Exercise inputs: Begin

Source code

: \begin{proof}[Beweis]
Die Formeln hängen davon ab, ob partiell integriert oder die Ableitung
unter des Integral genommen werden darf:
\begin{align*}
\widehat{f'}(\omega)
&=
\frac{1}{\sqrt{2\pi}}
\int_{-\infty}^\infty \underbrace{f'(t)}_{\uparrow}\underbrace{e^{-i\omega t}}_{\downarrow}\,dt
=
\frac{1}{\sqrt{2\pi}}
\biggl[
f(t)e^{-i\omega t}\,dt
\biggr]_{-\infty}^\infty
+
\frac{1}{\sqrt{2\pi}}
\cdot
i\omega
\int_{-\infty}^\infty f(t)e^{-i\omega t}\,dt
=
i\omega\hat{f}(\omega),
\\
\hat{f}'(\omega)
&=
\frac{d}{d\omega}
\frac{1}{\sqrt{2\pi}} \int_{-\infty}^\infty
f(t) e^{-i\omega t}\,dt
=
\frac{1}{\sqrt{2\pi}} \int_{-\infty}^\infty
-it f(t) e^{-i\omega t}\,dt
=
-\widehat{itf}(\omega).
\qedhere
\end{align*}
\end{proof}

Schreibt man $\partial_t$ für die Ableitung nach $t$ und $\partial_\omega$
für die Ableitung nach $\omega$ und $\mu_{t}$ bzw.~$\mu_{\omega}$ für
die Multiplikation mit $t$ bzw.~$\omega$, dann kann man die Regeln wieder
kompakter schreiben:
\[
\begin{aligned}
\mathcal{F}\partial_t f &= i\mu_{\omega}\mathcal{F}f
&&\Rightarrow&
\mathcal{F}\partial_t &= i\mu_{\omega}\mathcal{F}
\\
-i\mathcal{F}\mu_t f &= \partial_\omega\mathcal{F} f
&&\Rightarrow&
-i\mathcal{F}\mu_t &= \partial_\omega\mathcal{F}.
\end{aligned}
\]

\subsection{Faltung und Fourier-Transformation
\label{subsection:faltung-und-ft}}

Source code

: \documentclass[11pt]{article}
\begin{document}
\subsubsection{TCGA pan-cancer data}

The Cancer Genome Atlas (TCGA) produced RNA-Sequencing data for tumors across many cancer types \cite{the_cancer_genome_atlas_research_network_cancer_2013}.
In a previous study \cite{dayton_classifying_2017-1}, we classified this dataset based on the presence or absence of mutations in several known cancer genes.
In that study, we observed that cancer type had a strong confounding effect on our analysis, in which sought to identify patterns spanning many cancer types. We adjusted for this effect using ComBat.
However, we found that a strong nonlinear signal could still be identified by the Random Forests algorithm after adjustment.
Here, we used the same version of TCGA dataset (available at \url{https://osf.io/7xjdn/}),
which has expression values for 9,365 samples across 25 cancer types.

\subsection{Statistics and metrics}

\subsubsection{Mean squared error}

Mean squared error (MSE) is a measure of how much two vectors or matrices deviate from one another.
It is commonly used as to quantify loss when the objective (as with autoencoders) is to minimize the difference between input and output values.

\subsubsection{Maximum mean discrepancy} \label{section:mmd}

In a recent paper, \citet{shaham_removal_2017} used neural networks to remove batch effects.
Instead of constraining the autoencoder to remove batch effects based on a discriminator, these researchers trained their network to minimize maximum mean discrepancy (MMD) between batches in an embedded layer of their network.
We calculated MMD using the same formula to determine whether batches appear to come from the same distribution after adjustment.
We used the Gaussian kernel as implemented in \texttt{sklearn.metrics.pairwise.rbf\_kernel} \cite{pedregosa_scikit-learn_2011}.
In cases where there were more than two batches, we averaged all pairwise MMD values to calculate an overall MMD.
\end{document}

Exercise inputs: End

All entries are to be reproduced verbatim, with none omitted.

Source code

: \begin{proof}[Beweis]
Die Formeln hängen davon ab, ob partiell integriert oder die Ableitung
unter des Integral genommen werden darf:
\begin{align*}
\widehat{f'}(\omega)
&=
\frac{1}{\sqrt{2\pi}}
\int_{-\infty}^\infty \underbrace{f'(t)}_{\uparrow}\underbrace{e^{-i\omega t}}_{\downarrow}\,dt
=
\frac{1}{\sqrt{2\pi}}
\biggl[
f(t)e^{-i\omega t}\,dt
\biggr]_{-\infty}^\infty
+
\frac{1}{\sqrt{2\pi}}
\cdot
i\omega
\int_{-\infty}^\infty f(t)e^{-i\omega t}\,dt
=
i\omega\hat{f}(\omega),
\\
\hat{f}'(\omega)
&=
\frac{d}{d\omega}
\frac{1}{\sqrt{2\pi}} \int_{-\infty}^\infty
f(t) e^{-i\omega t}\,dt
=
\frac{1}{\sqrt{2\pi}} \int_{-\infty}^\infty
-it f(t) e^{-i\omega t}\,dt
=
-\widehat{itf}(\omega).
\qedhere
\end{align*}
\end{proof}

Schreibt man $\partial_t$ für die Ableitung nach $t$ und $\partial_\omega$
für die Ableitung nach $\omega$ und $\mu_{t}$ bzw.~$\mu_{\omega}$ für
die Multiplikation mit $t$ bzw.~$\omega$, dann kann man die Regeln wieder
kompakter schreiben:
\[
\begin{aligned}
\mathcal{F}\partial_t f &= i\mu_{\omega}\mathcal{F}f
&&\Rightarrow&
\mathcal{F}\partial_t &= i\mu_{\omega}\mathcal{F}
\\
-i\mathcal{F}\mu_t f &= \partial_\omega\mathcal{F} f
&&\Rightarrow&
-i\mathcal{F}\mu_t &= \partial_\omega\mathcal{F}.
\end{aligned}
\]

\subsection{Faltung und Fourier-Transformation
\label{subsection:faltung-und-ft}}

Source code

: \documentclass[11pt]{article}
\begin{document}
\subsubsection{TCGA pan-cancer data}

The Cancer Genome Atlas (TCGA) produced RNA-Sequencing data for tumors across many cancer types \cite{the_cancer_genome_atlas_research_network_cancer_2013}.
In a previous study \cite{dayton_classifying_2017-1}, we classified this dataset based on the presence or absence of mutations in several known cancer genes.
In that study, we observed that cancer type had a strong confounding effect on our analysis, in which sought to identify patterns spanning many cancer types. We adjusted for this effect using ComBat.
However, we found that a strong nonlinear signal could still be identified by the Random Forests algorithm after adjustment.
Here, we used the same version of TCGA dataset (available at \url{https://osf.io/7xjdn/}),
which has expression values for 9,365 samples across 25 cancer types.

\subsection{Statistics and metrics}

\subsubsection{Mean squared error}

Mean squared error (MSE) is a measure of how much two vectors or matrices deviate from one another.
It is commonly used as to quantify loss when the objective (as with autoencoders) is to minimize the difference between input and output values.

\subsubsection{Maximum mean discrepancy} \label{section:mmd}

In a recent paper, \citet{shaham_removal_2017} used neural networks to remove batch effects.
Instead of constraining the autoencoder to remove batch effects based on a discriminator, these researchers trained their network to minimize maximum mean discrepancy (MMD) between batches in an embedded layer of their network.
We calculated MMD using the same formula to determine whether batches appear to come from the same distribution after adjustment.
We used the Gaussian kernel as implemented in \texttt{sklearn.metrics.pairwise.rbf\_kernel} \cite{pedregosa_scikit-learn_2011}.
In cases where there were more than two batches, we averaged all pairwise MMD values to calculate an overall MMD.
\end{document}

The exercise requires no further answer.